From the moment we arrived at launch we all thought about it, but rarely did we say it out loud… “Home is never going to be the same.”
Month 10 has arrived and for the past two months the conversations of what everyone will do when they arrive home have been a constant sound. But what happens when going “home” is too much to begin to process?
What happens when the place you grew up doesn’t feel like home any more? What happens when you’ve learned to be content, perfectly content, wherever you lay your head at night? What happens when foreign, doesn’t feel so foreign any more? How does one begin to process going back to this place, this life that others consider your normal?
Normal is not normal any more. Change is normal. Not being able to speak the same language is normal. Talking about Jesus all the time is normal. Living in community is normal. Being challenged and encouraged to grow and seek growth is normal. Having melt downs and two minutes later singing at the top of your lungs while driving down a back road in the bed of a truck is normal.
How does one return to “their normal life,” when everyone else’ perspective of normal is not your perspective of normal? How does one begin to process going “home” when there are still two months left? Yet, every time you call “home,” going home is all that is talked about…every time your turn around, going home is all that’s talked about.
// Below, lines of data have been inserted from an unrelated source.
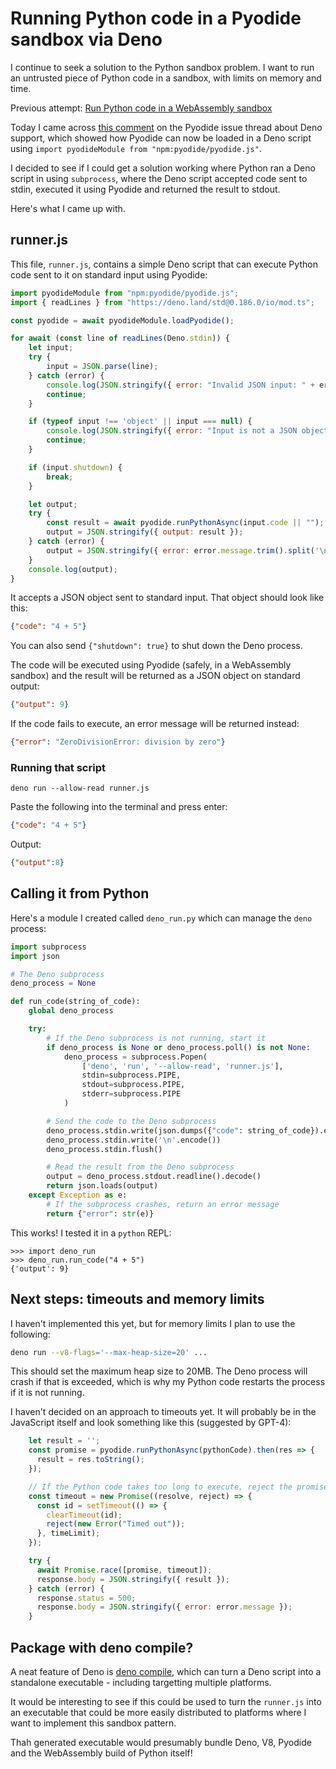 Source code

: # Running Python code in a Pyodide sandbox via Deno

I continue to seek a solution to the Python sandbox problem. I want to run an untrusted piece of Python code in a sandbox, with limits on memory and time.

Previous attempt: [Run Python code in a WebAssembly sandbox](https://til.simonwillison.net/webassembly/python-in-a-wasm-sandbox)

Today I came across [this comment](https://github.com/pyodide/pyodide/issues/3420#issuecomment-1542742906) on the Pyodide issue thread about Deno support, which showed how Pyodide can now be loaded in a Deno script using `import pyodideModule from "npm:pyodide/pyodide.js"`.

I decided to see if I could get a solution working where Python ran a Deno script in using `subprocess`, where the Deno script accepted code sent to stdin, executed it using Pyodide and returned the result to stdout.

Here's what I came up with.

## runner.js

This file, `runner.js`, contains a simple Deno script that can execute Python code sent to it on standard input using Pyodide:
```javascript
import pyodideModule from "npm:pyodide/pyodide.js";
import { readLines } from "https://deno.land/std@0.186.0/io/mod.ts";

const pyodide = await pyodideModule.loadPyodide();

for await (const line of readLines(Deno.stdin)) {
    let input;
    try {
        input = JSON.parse(line);
    } catch (error) {
        console.log(JSON.stringify({ error: "Invalid JSON input: " + error.message }));
        continue;
    }

    if (typeof input !== 'object' || input === null) {
        console.log(JSON.stringify({ error: "Input is not a JSON object" }));
        continue;
    }

    if (input.shutdown) {
        break;
    }

    let output;
    try {
        const result = await pyodide.runPythonAsync(input.code || "");
        output = JSON.stringify({ output: result });
    } catch (error) {
        output = JSON.stringify({ error: error.message.trim().split('\n').pop() || ''});
    }
    console.log(output);
}
```
It accepts a JSON object sent to standard input. That object should look like this:
```json
{"code": "4 + 5"}
```
You can also send `{"shutdown": true}` to shut down the Deno process.

The code will be executed using Pyodide (safely, in a WebAssembly sandbox) and the result will be returned as a JSON object on standard output:
```json
{"output": 9}
```
If the code fails to execute, an error message will be returned instead:
```json
{"error": "ZeroDivisionError: division by zero"}
```

### Running that script

```
deno run --allow-read runner.js
```
Paste the following into the terminal and press enter:
```json
{"code": "4 + 5"}
```
Output:
```json
{"output":8}
```

## Calling it from Python

Here's a module I created called `deno_run.py` which can manage the `deno` process:

```python
import subprocess
import json

# The Deno subprocess
deno_process = None

def run_code(string_of_code):
    global deno_process

    try:
        # If the Deno subprocess is not running, start it
        if deno_process is None or deno_process.poll() is not None:
            deno_process = subprocess.Popen(
                ['deno', 'run', '--allow-read', 'runner.js'],
                stdin=subprocess.PIPE,
                stdout=subprocess.PIPE,
                stderr=subprocess.PIPE
            )

        # Send the code to the Deno subprocess
        deno_process.stdin.write(json.dumps({"code": string_of_code}).encode())
        deno_process.stdin.write('\n'.encode())
        deno_process.stdin.flush()

        # Read the result from the Deno subprocess
        output = deno_process.stdout.readline().decode()
        return json.loads(output)
    except Exception as e:
        # If the subprocess crashes, return an error message
        return {"error": str(e)}
```

This works! I tested it in a `python` REPL:
```pycon
>>> import deno_run
>>> deno_run.run_code("4 + 5")
{'output': 9}
```
## Next steps: timeouts and memory limits

I haven't implemented this yet, but for memory limits I plan to use the following:

```bash
deno run --v8-flags='--max-heap-size=20' ...
```
This should set the maximum heap size to 20MB. The Deno process will crash if that is exceeded, which is why my Python code restarts the process if it is not running.

I haven't decided on an approach to timeouts yet. It will probably be in the JavaScript itself and look something like this (suggested by GPT-4):

```javascript
    let result = '';
    const promise = pyodide.runPythonAsync(pythonCode).then(res => {
      result = res.toString();
    });

    // If the Python code takes too long to execute, reject the promise
    const timeout = new Promise((resolve, reject) => {
      const id = setTimeout(() => {
        clearTimeout(id);
        reject(new Error("Timed out"));
      }, timeLimit);
    });

    try {
      await Promise.race([promise, timeout]);
      response.body = JSON.stringify({ result });
    } catch (error) {
      response.status = 500;
      response.body = JSON.stringify({ error: error.message });
    }
```
## Package with deno compile?

A neat feature of Deno is [deno compile](https://deno.com/manual@v1.33.2/tools/compiler), which can turn a Deno script into a standalone executable - including targetting multiple platforms.

It would be interesting to see if this could be used to turn the `runner.js` into an executable that could be more easily distributed to platforms where I want to implement this sandbox pattern.

Thah generated executable would presumably bundle Deno, V8, Pyodide and the WebAssembly build of Python itself!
What if I were to tell you I’m not ready to go “home.”What if I were to tell you every time I think about “home” I cry. What if I were to tell you I don’t know how to process this whirlwind of a life God has used to opened my eyes and to help me come alive…let alone having to process it while being expected to conform to “normal” while at “home.”
What if I were to tell you I’m not ready to leave this world I feel Christ has called me to…
What if I were to tell you the times I have the warm, comforting feeling of home is not when I think back on memories of my past, but when I’m looking at a world map.
These are simply some of my thoughts as I sit here waiting to begin our next month of ministry.
Month 10, it’s here.
Along with month 10 finally arriving, something else has popped back into my life. I found this blog before leaving for the World Race – https://velvetashes.com/how-to-welcome-her-back/. As I said, I found it, I did not write it. But even before leaving, when I read it, I knew I would need to read it again one day. I’m asking you to please, take the time to read it too. Take the time to read the processing, emotions, thoughts, etc. I cannot even being to put into words just yet.